Blog
How to Build a Data Platform That Actually Scales

How to Build a Data Platform That Actually Scales

December 22, 2025
How to Build a Data Platform That Actually Scales
How to Build a Data Platform That Actually Scales

Most teams build data platforms reactively when you should be architecting one that scales with your business, not against it.

If you have ever had the pleasure of building a data platform from zero, you likely started with a few Python scripts that moved CSV files into a database or maybe even a master spreadsheet. Which is fine when the team is less than 10 people. But then you get blessed with growth. As more sources are added, transformations become more complex, and scheduling is no longer as simple as running a single script. Now you have dozens of scripts, inconsistent error handling, no visibility into what's running, and every new data source feels like a special case.
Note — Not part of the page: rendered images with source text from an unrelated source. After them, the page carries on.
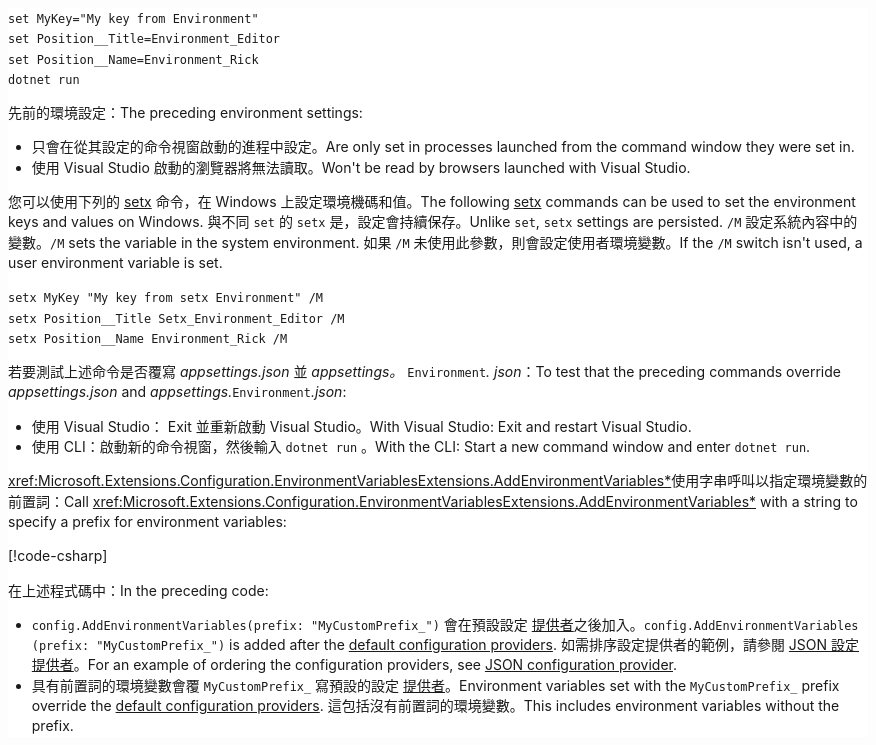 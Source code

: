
 ```dotnetcli
set MyKey="My key from Environment"
set Position__Title=Environment_Editor
set Position__Name=Environment_Rick
dotnet run
```

<span data-ttu-id="8739b-170">先前的環境設定：</span><span class="sxs-lookup"><span data-stu-id="8739b-170">The preceding environment settings:</span></span>

* <span data-ttu-id="8739b-171">只會在從其設定的命令視窗啟動的進程中設定。</span><span class="sxs-lookup"><span data-stu-id="8739b-171">Are only set in processes launched from the command window they were set in.</span></span>
* <span data-ttu-id="8739b-172">使用 Visual Studio 啟動的瀏覽器將無法讀取。</span><span class="sxs-lookup"><span data-stu-id="8739b-172">Won't be read by browsers launched with Visual Studio.</span></span>

<span data-ttu-id="8739b-173">您可以使用下列的 [setx](/windows-server/administration/windows-commands/setx) 命令，在 Windows 上設定環境機碼和值。</span><span class="sxs-lookup"><span data-stu-id="8739b-173">The following [setx](/windows-server/administration/windows-commands/setx) commands can be used to set the environment keys and values on Windows.</span></span> <span data-ttu-id="8739b-174">與不同 `set` 的 `setx` 是，設定會持續保存。</span><span class="sxs-lookup"><span data-stu-id="8739b-174">Unlike `set`, `setx` settings are persisted.</span></span> <span data-ttu-id="8739b-175">`/M` 設定系統內容中的變數。</span><span class="sxs-lookup"><span data-stu-id="8739b-175">`/M` sets the variable in the system environment.</span></span> <span data-ttu-id="8739b-176">如果 `/M` 未使用此參數，則會設定使用者環境變數。</span><span class="sxs-lookup"><span data-stu-id="8739b-176">If the `/M` switch isn't used, a user environment variable is set.</span></span>

```console
setx MyKey "My key from setx Environment" /M
setx Position__Title Setx_Environment_Editor /M
setx Position__Name Environment_Rick /M
```

<span data-ttu-id="8739b-177">若要測試上述命令是否覆寫 *appsettings.json* 並 *appsettings。* `Environment`*. json*：</span><span class="sxs-lookup"><span data-stu-id="8739b-177">To test that the preceding commands override *appsettings.json* and *appsettings.*`Environment`*.json*:</span></span>

* <span data-ttu-id="8739b-178">使用 Visual Studio： Exit 並重新啟動 Visual Studio。</span><span class="sxs-lookup"><span data-stu-id="8739b-178">With Visual Studio: Exit and restart Visual Studio.</span></span>
* <span data-ttu-id="8739b-179">使用 CLI：啟動新的命令視窗，然後輸入 `dotnet run` 。</span><span class="sxs-lookup"><span data-stu-id="8739b-179">With the CLI: Start a new command window and enter `dotnet run`.</span></span>

<span data-ttu-id="8739b-180"><xref:Microsoft.Extensions.Configuration.EnvironmentVariablesExtensions.AddEnvironmentVariables*>使用字串呼叫以指定環境變數的前置詞：</span><span class="sxs-lookup"><span data-stu-id="8739b-180">Call <xref:Microsoft.Extensions.Configuration.EnvironmentVariablesExtensions.AddEnvironmentVariables*> with a string to specify a prefix for environment variables:</span></span>

[!code-csharp[](~/fundamentals/configuration/index/samples/3.x/ConfigSample/Program.cs?name=snippet4&highlight=12)]

<span data-ttu-id="8739b-181">在上述程式碼中：</span><span class="sxs-lookup"><span data-stu-id="8739b-181">In the preceding code:</span></span>

* <span data-ttu-id="8739b-182">`config.AddEnvironmentVariables(prefix: "MyCustomPrefix_")` 會在預設設定 [提供者](#default)之後加入。</span><span class="sxs-lookup"><span data-stu-id="8739b-182">`config.AddEnvironmentVariables(prefix: "MyCustomPrefix_")` is added after the [default configuration providers](#default).</span></span> <span data-ttu-id="8739b-183">如需排序設定提供者的範例，請參閱 [JSON 設定提供者](#jcp)。</span><span class="sxs-lookup"><span data-stu-id="8739b-183">For an example of ordering the configuration providers, see [JSON configuration provider](#jcp).</span></span>
* <span data-ttu-id="8739b-184">具有前置詞的環境變數會覆 `MyCustomPrefix_` 寫預設的設定 [提供者](#default)。</span><span class="sxs-lookup"><span data-stu-id="8739b-184">Environment variables set with the `MyCustomPrefix_` prefix override the [default configuration providers](#default).</span></span> <span data-ttu-id="8739b-185">這包括沒有前置詞的環境變數。</span><span class="sxs-lookup"><span data-stu-id="8739b-185">This includes environment variables without the prefix.</span></span>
You know you need a proper data platform, but where do you start?

Most teams build data platforms reactively, adding tools and patterns as needs arise. This leads to fragmentation, inconsistent standards, and maintenance burdens that slow down the entire organization. The orchestrator you choose (or don't) determines whether your platform becomes a competitive advantage or technical debt that slows everything down.

This post provides a framework for architecting a data platform that scales with your business, rather than against it.

The Fragmentation Problem

Modern data stacks involve a hodgepodge of specialized tools rather than a single monolithic system. While this unbundling provides flexibility, it can also lead to fragmentation and maintenance burdens.

smava, a German fintech, experienced this firsthand. Before adopting a unified platform, different engineers pushed scripts to various locations, monitored jobs through unique dashboards, and applied different standards for data quality. The result was constant "alert fatigue" and frequent outages.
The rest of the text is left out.